Activity: What is needed is an exact copy of every entry below, with the pictures left out.

Stored data:
--------------------

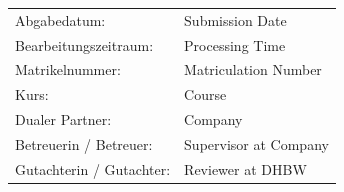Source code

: \documentclass{scrbook} %
\newcommand{\autor}{Your Name}
\newcommand{\abgabe}{Submission Date}
\newcommand{\bearbeitungszeitraum}{Processing Time}
\newcommand{\matrikelnr}{Matriculation Number}
\newcommand{\kurs}{Course}
\newcommand{\firma}{Company}
\newcommand{\betreuerfirma}{Supervisor at Company}
\newcommand{\gutachterdhbw}{Reviewer at DHBW}
\newcommand{\jahr}{Year}
\begin{document}
\begin{titlepage}
\begin{flushleft}
{\fontsize{12pt}{14pt}\selectfont
\begin{tabular}{ll}
Abgabedatum:                    & \quad \abgabe \\
Bearbeitungszeitraum:           & \quad \bearbeitungszeitraum   \\ 
Matrikelnummer:                 & \quad \matrikelnr \\ 
Kurs:                           & \quad \kurs \\
Dualer Partner:                 & \quad \firma \\ %
Betreuerin / Betreuer:          & \quad \betreuerfirma \\ %
Gutachterin / Gutachter:        & \quad \gutachterdhbw \\ [2ex] %
\end{tabular}
}
\end{flushleft}
\end{titlepage}

%

\hypersetup{pageanchor=true}

%
%
%
%
\end{document}
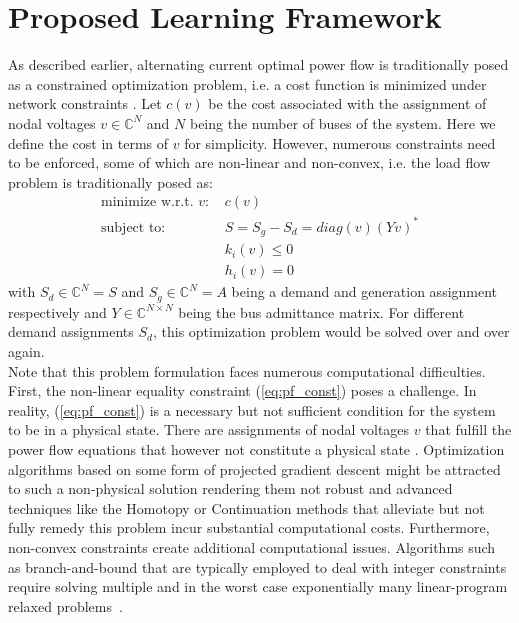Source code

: \section{Proposed Learning Framework}
As described earlier, alternating current optimal power flow is traditionally posed as a constrained optimization problem, i.e. a cost function is minimized under network constraints \cite{carpentier1962contribution}. Let $c(v)$ be the cost associated with the assignment of nodal voltages $v \in \mathbb{C}^N$ and $N$ being the number of buses of the system. Here we define the cost in terms of $v$ for simplicity. However, numerous constraints need to be enforced, some of which are non-linear and non-convex, i.e. the load flow problem is traditionally posed as:
\begin{align}
\text{minimize w.r.t. $v$:\ }& c(v)\\
\text{subject to:\ }& S = S_{g} - S_{d} = diag(v)(Yv)^* \label{eq:pf_const}\\
 & k_i(v) \leq 0\\
 & h_i(v) = 0
\end{align}
with $S_d\in \mathbb{C}^N = S$ and $S_g\in \mathbb{C}^N = A$ being a demand and generation assignment respectively and $Y\in \mathbb{C}^{N \times N}$ being the bus admittance matrix.
For different demand assignments $S_d$, this optimization problem would be solved over and over again.\\
Note that this problem formulation faces numerous computational difficulties. First, the non-linear equality constraint (\ref{eq:pf_const}) poses a challenge. In reality, (\ref{eq:pf_const}) is a necessary but not sufficient condition for the system to be in a physical state. There are assignments of nodal voltages $v$ that fulfill the power flow equations that however not constitute a physical state \cite{tamura1983relationship,thorp1997load}. Optimization algorithms based on some form of projected gradient descent might be attracted to such a non-physical solution rendering them not robust and advanced techniques like the Homotopy \cite{okumura1991solution} or Continuation \cite{milano2009continuous} methods that alleviate but not fully remedy this problem incur substantial computational costs. Furthermore, non-convex constraints create additional computational issues. Algorithms such as branch-and-bound that are typically employed to deal with integer constraints require solving multiple and in the worst case exponentially many linear-program relaxed problems~\cite{lawler1966branch}.\\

--------------------

Answer to this problem:
Source code

: \documentclass{scrbook} %
\newcommand{\autor}{Your Name}
\newcommand{\abgabe}{Submission Date}
\newcommand{\bearbeitungszeitraum}{Processing Time}
\newcommand{\matrikelnr}{Matriculation Number}
\newcommand{\kurs}{Course}
\newcommand{\firma}{Company}
\newcommand{\betreuerfirma}{Supervisor at Company}
\newcommand{\gutachterdhbw}{Reviewer at DHBW}
\newcommand{\jahr}{Year}
\begin{document}
\begin{titlepage}
\begin{flushleft}
{\fontsize{12pt}{14pt}\selectfont
\begin{tabular}{ll}
Abgabedatum:                    & \quad \abgabe \\
Bearbeitungszeitraum:           & \quad \bearbeitungszeitraum   \\ 
Matrikelnummer:                 & \quad \matrikelnr \\ 
Kurs:                           & \quad \kurs \\
Dualer Partner:                 & \quad \firma \\ %
Betreuerin / Betreuer:          & \quad \betreuerfirma \\ %
Gutachterin / Gutachter:        & \quad \gutachterdhbw \\ [2ex] %
\end{tabular}
}
\end{flushleft}
\end{titlepage}

%

\hypersetup{pageanchor=true}

%
%
%
%
\end{document}
Source code

: \section{Proposed Learning Framework}
As described earlier, alternating current optimal power flow is traditionally posed as a constrained optimization problem, i.e. a cost function is minimized under network constraints \cite{carpentier1962contribution}. Let $c(v)$ be the cost associated with the assignment of nodal voltages $v \in \mathbb{C}^N$ and $N$ being the number of buses of the system. Here we define the cost in terms of $v$ for simplicity. However, numerous constraints need to be enforced, some of which are non-linear and non-convex, i.e. the load flow problem is traditionally posed as:
\begin{align}
\text{minimize w.r.t. $v$:\ }& c(v)\\
\text{subject to:\ }& S = S_{g} - S_{d} = diag(v)(Yv)^* \label{eq:pf_const}\\
 & k_i(v) \leq 0\\
 & h_i(v) = 0
\end{align}
with $S_d\in \mathbb{C}^N = S$ and $S_g\in \mathbb{C}^N = A$ being a demand and generation assignment respectively and $Y\in \mathbb{C}^{N \times N}$ being the bus admittance matrix.
For different demand assignments $S_d$, this optimization problem would be solved over and over again.\\
Note that this problem formulation faces numerous computational difficulties. First, the non-linear equality constraint (\ref{eq:pf_const}) poses a challenge. In reality, (\ref{eq:pf_const}) is a necessary but not sufficient condition for the system to be in a physical state. There are assignments of nodal voltages $v$ that fulfill the power flow equations that however not constitute a physical state \cite{tamura1983relationship,thorp1997load}. Optimization algorithms based on some form of projected gradient descent might be attracted to such a non-physical solution rendering them not robust and advanced techniques like the Homotopy \cite{okumura1991solution} or Continuation \cite{milano2009continuous} methods that alleviate but not fully remedy this problem incur substantial computational costs. Furthermore, non-convex constraints create additional computational issues. Algorithms such as branch-and-bound that are typically employed to deal with integer constraints require solving multiple and in the worst case exponentially many linear-program relaxed problems~\cite{lawler1966branch}.\\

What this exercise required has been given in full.